- _Exercise_: If a line in the entries below includes "involvement", pick it out and copy it.

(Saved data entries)
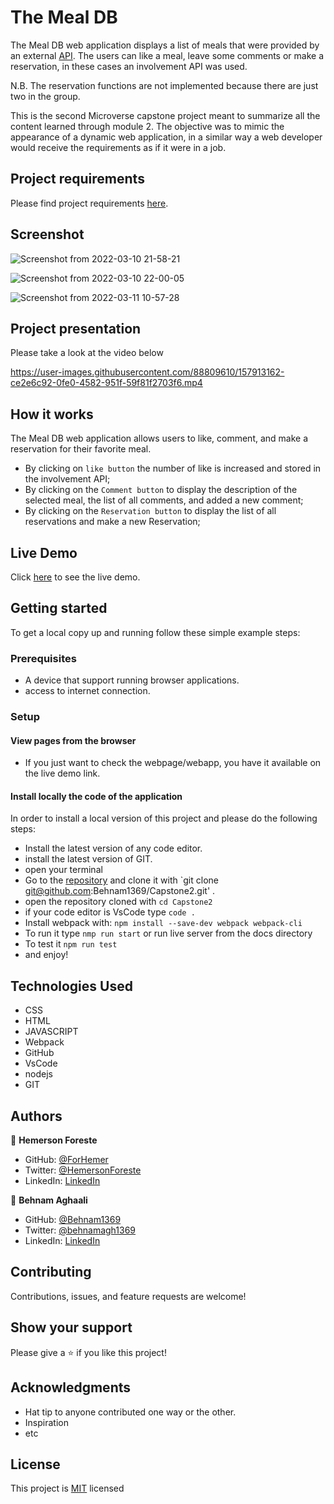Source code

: # The Meal DB
The Meal DB web application displays a list of meals that were provided by an external [API](https://www.themealdb.com/api/json/v1/1/filter.php?a=chinese). The users can like a meal, leave some comments or make a reservation, in these cases an involvement API was used.

N.B. The reservation functions are not implemented because there are just two in the group.

This is the second Microverse capstone project meant to summarize all the content learned through module 2. The objective was to mimic the appearance of a dynamic web application, in a similar way a web developer would receive the requirements as if it were in a job.

## Project requirements 
Please find project requirements [here](https://github.com/microverseinc/curriculum-javascript/blob/main/group-capstone/js_capstone.md). 

## Screenshot
![Screenshot from 2022-03-10 21-58-21](https://user-images.githubusercontent.com/88809610/157794357-bf25c921-3ed3-4b3d-b94b-72b9f19fc528.png)


![Screenshot from 2022-03-10 22-00-05](https://user-images.githubusercontent.com/88809610/157794157-066ad559-4b12-43fe-b556-f36abdb8aafa.png)

![Screenshot from 2022-03-11 10-57-28](https://user-images.githubusercontent.com/88809610/157902931-c2f4570b-b98e-4f99-9a49-ec078688b82e.png)


## Project presentation

Please take a look at the video below

https://user-images.githubusercontent.com/88809610/157913162-ce2e6c92-0fe0-4582-951f-59f81f2703f6.mp4


## How it works

The Meal DB web application allows users to like, comment, and make a reservation for their favorite meal.
* By clicking on `like button` the number of like is increased and stored in the involvement API;
* By clicking on the `Comment button` to display the description of the selected meal, the list of all comments, and added a new comment;
* By clicking on the `Reservation button` to display the list of all reservations and make a new Reservation;



## Live Demo

Click [here](https://behnam1369.github.io/Capstone2/) to see the live demo.


## Getting started

To get a local copy up and running follow these simple example steps:

### Prerequisites

- A device that support running browser applications.
- access to internet connection.

### Setup

#### View pages from the browser

- If you just want to check the webpage/webapp, you have it available on the live demo link.

#### Install locally the code of the application

In order to install a local version of this project and please do the following steps:
- Install the latest version of any code editor.
- install the latest version of GIT.
- open your terminal
- Go to the [repository](https://github.com/Behnam1369/Capstone2)  and clone it with `git clone git@github.com:Behnam1369/Capstone2.git' .
- open the repository cloned with `cd Capstone2`
- if your code editor is VsCode type `code .`
- Install webpack with: `npm install --save-dev webpack webpack-cli`
- To run it type `nmp run start` or run live server from the docs directory
- To test it `npm run test`
- and enjoy!

## Technologies Used

- CSS
- HTML
- JAVASCRIPT
- Webpack
- GitHub
- VsCode
- nodejs
- GIT

## Authors

👤 **Hemerson Foreste**

- GitHub: [@ForHemer](https://github.com/ForHemer)
- Twitter: [@HemersonForeste](https://twitter.com/HemersonForeste)
- LinkedIn: [LinkedIn](https://www.linkedin.com/in/hemerson-foreste-890685197)

👤 **Behnam Aghaali**

- GitHub: [@Behnam1369](https://github.com/Behnam1369)
- Twitter: [@behnamagh1369](https://twitter.com/behnamagh1369)
- LinkedIn: [LinkedIn](https://www.linkedin.com/in/behnam-aghaali-62561375/)

## Contributing

Contributions, issues, and feature requests are welcome!

## Show your support

Please give a ⭐️ if you like this project!

## Acknowledgments

- Hat tip to anyone contributed one way or the other.
- Inspiration
- etc

## License

This project is [MIT](https://github.com/microverseinc/readme-template/blob/master/MIT.md) licensed
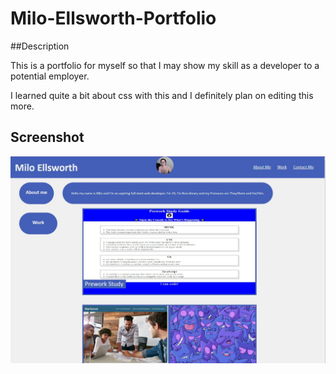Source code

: # Milo-Ellsworth-Portfolio

##Description

This is a portfolio for myself so that I may show my skill as a developer to 
a potential employer.

I learned quite a bit about css with this and I definitely plan on editing 
this more.

## Screenshot

![](assets/images/Portfolio%20Screenshot.jpg)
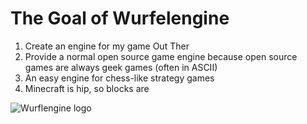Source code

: The Goal of Wurfelengine
========================

1. Create an engine for my game Out Ther
2. Provide a normal open source game engine because open source games are always geek games (often in ASCII)
3. An easy engine for chess-like strategy games
4. Minecraft is hip, so blocks are

![Wurflengine logo](http://out-there-game.net/wordpress/wp-content/uploads/2012/10/Wurfelengine-Logo-Small.png)


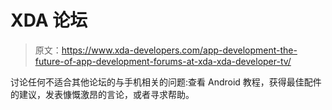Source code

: # XDA 论坛

> 原文：<https://www.xda-developers.com/app-development-the-future-of-app-development-forums-at-xda-xda-developer-tv/>

讨论任何不适合其他论坛的与手机相关的问题:查看 Android 教程，获得最佳配件的建议，发表慷慨激昂的言论，或者寻求帮助。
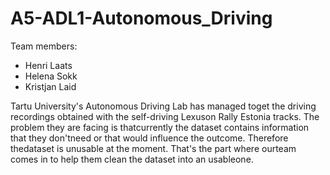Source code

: # A5-ADL1-Autonomous_Driving

Team members:
* Henri Laats
* Helena Sokk
* Kristjan Laid

Tartu University's Autonomous Driving Lab has managed toget the driving recordings obtained with the self-driving Lexuson Rally Estonia tracks. The problem they are facing is thatcurrently the dataset contains information that they don'tneed or that would influence the outcome. Therefore thedataset is unusable at the moment. That's the part where ourteam comes in to help them clean the dataset into an usableone.
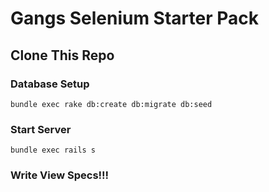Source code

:# Gangs Selenium Starter Pack

## Clone This Repo 

### Database Setup
``bundle exec rake db:create db:migrate db:seed``

### Start Server
``bundle exec rails s``

### Write View Specs!!!

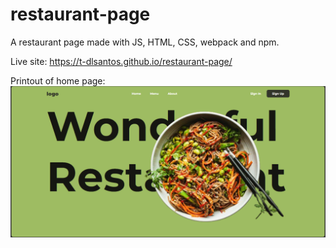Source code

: # restaurant-page

A restaurant page made with JS, HTML, CSS, webpack and npm.

Live site: https://t-dlsantos.github.io/restaurant-page/

Printout of home page:
![Print taken from home page](./src/images/restaurant-page-home.png)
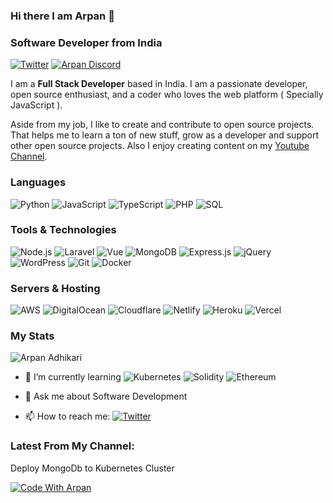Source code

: ### Hi there I am Arpan 👋
### Software Developer from India
[![Twitter](https://img.shields.io/badge/ArpanQ-%231DA1F2.svg?style=for-the-badge&logo=Twitter&logoColor=white)](https://twitter.com/ArpanQ)
[![Arpan Discord](https://img.shields.io/badge/Discord-7289DA?style=for-the-badge&logo=discord&logoColor=white)]()

I am a <strong>Full Stack Developer</strong> based in India. I am a passionate developer, open source enthusiast, and a coder who loves the web platform ( Specially JavaScript ).

Aside from my job, I like to create and contribute to open source projects. That helps me to learn a ton of new stuff, grow as a developer and support other open source projects. Also I enjoy creating content on my [Youtube Channel](https://www.youtube.com/channel/UCrPtj3gx8MtsyoXjX0kP1hQ).

### Languages

![Python](https://img.shields.io/badge/Python-14354C?style=for-the-badge&logo=python&logoColor=white)
![JavaScript](https://img.shields.io/badge/JavaScript-F7DF1E?style=for-the-badge&logo=javascript&logoColor=black)
![TypeScript](https://img.shields.io/badge/TypeScript-007ACC?style=for-the-badge&logo=typescript&logoColor=white)
![PHP](https://img.shields.io/badge/PHP-777BB4?style=for-the-badge&logo=php&logoColor=white)
![SQL](https://img.shields.io/badge/MySQL-00000F?style=for-the-badge&logo=mysql&logoColor=white)


### Tools & Technologies

![Node.js](https://img.shields.io/badge/Node.js-43853D?style=for-the-badge&logo=node.js&logoColor=white)
![Laravel](https://img.shields.io/badge/Laravel-FF2D20?style=for-the-badge&logo=laravel&logoColor=white)
![Vue](https://img.shields.io/badge/Vue.js-35495E?style=for-the-badge&logo=vue.js&logoColor=4FC08D)
![MongoDB](https://img.shields.io/badge/MongoDB-%234ea94b.svg?style=for-the-badge&logo=mongodb&logoColor=white)
![Express.js](https://img.shields.io/badge/express.js-%23404d59.svg?style=for-the-badge&logo=express&logoColor=%2361DAFB)
![jQuery](https://img.shields.io/badge/jQuery-0769AD?style=for-the-badge&logo=jquery&logoColor=white)
![WordPress](https://img.shields.io/badge/WordPress-%23117AC9.svg?style=for-the-badge&logo=WordPress&logoColor=white)
![Git](https://img.shields.io/badge/git-%23F05033.svg?style=for-the-badge&logo=git&logoColor=white)
![Docker](https://img.shields.io/badge/docker-%230db7ed.svg?style=for-the-badge&logo=docker&logoColor=white)

### Servers & Hosting
![AWS](https://img.shields.io/badge/AWS-%23FF9900.svg?style=for-the-badge&logo=amazon-aws&logoColor=white)
![DigitalOcean](https://img.shields.io/badge/DigitalOcean-%230167ff.svg?style=for-the-badge&logo=digitalOcean&logoColor=white)
![Cloudflare](https://img.shields.io/badge/Cloudflare-F38020?style=for-the-badge&logo=Cloudflare&logoColor=white)
![Netlify](https://img.shields.io/badge/Netlify-00C7B7?style=for-the-badge&logo=netlify&logoColor=white)
![Heroku](https://img.shields.io/badge/Heroku-430098?style=for-the-badge&logo=heroku&logoColor=white)
![Vercel](https://img.shields.io/badge/vercel-%23000000.svg?style=for-the-badge&logo=vercel&logoColor=white)


### My Stats
![Arpan Adhikari](https://github-readme-stats.vercel.app/api?username=arpan45&theme=blue-green)


- 🌱 I’m currently learning  ![Kubernetes](https://img.shields.io/badge/kubernetes-%23326ce5.svg?style=for-the-badge&logo=kubernetes&logoColor=white)
 ![Solidity](https://img.shields.io/badge/Solidity-%23363636.svg?style=for-the-badge&logo=solidity&logoColor=white) 
![Ethereum](https://img.shields.io/badge/Ethereum-3C3C3D?style=for-the-badge&logo=Ethereum&logoColor=white)

- 💬 Ask me about Software Development
- 📫 How to reach me: [![Twitter](https://img.shields.io/twitter/url/https/twitter.com/cloudposse.svg?style=social&label=Follow%20%40ArpanQ)](https://twitter.com/ArpanQ)

### Latest From My Channel:

Deploy MongoDb to Kubernetes Cluster

[![Code With Arpan](https://img.youtube.com/vi/V5-0bJXTq4E/0.jpg)](https://www.youtube.com/watch?v=V5-0bJXTq4E)


<!-- ![](https://github.com/arpan45/arpan45/blob/master/Myskills.gif) -->
<!--
**arpan45/arpan45** is a ✨ _special_ ✨ repository because its `README.md` (this file) appears on your GitHub profile.

Here are some ideas to get you started:

- 🔭 I’m currently working on ...
- 🌱 I’m currently learning ...
- 👯 I’m looking to collaborate on ...
- 🤔 I’m looking for help with ...
- 💬 Ask me about ...
- 📫 How to reach me: ...
- 😄 Pronouns: ...
- ⚡ Fun fact: ...
-->
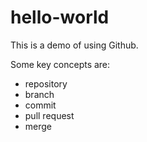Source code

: # hello-world

This is a demo of using Github.

Some key concepts are:

* repository
* branch
* commit
* pull request
* merge
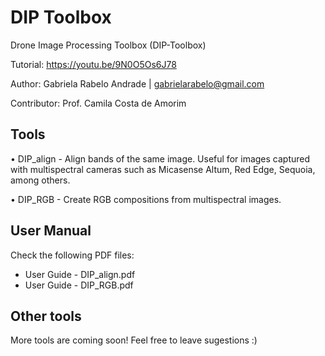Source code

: # DIP Toolbox
Drone Image Processing Toolbox (DIP-Toolbox)

Tutorial: https://youtu.be/9N0O5Os6J78



Author:
Gabriela Rabelo Andrade | gabrielarabelo@gmail.com

Contributor: Prof. Camila Costa de Amorim

## Tools
• DIP_align - Align bands of the same image. Useful for images captured with multispectral cameras such as Micasense Altum, Red Edge, Sequoia, among others.

• DIP_RGB - Create RGB compositions from multispectral images.


## User Manual
Check the following PDF files:
- User Guide - DIP_align.pdf
- User Guide - DIP_RGB.pdf


## Other tools
More tools are coming soon!
Feel free to leave sugestions :)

- _Exercise output_:
The Meal DB web application displays a list of meals that were provided by an external [API](https://www.themealdb.com/api/json/v1/1/filter.php?a=chinese). The users can like a meal, leave some comments or make a reservation, in these cases an involvement API was used.
* By clicking on `like button` the number of like is increased and stored in the involvement API;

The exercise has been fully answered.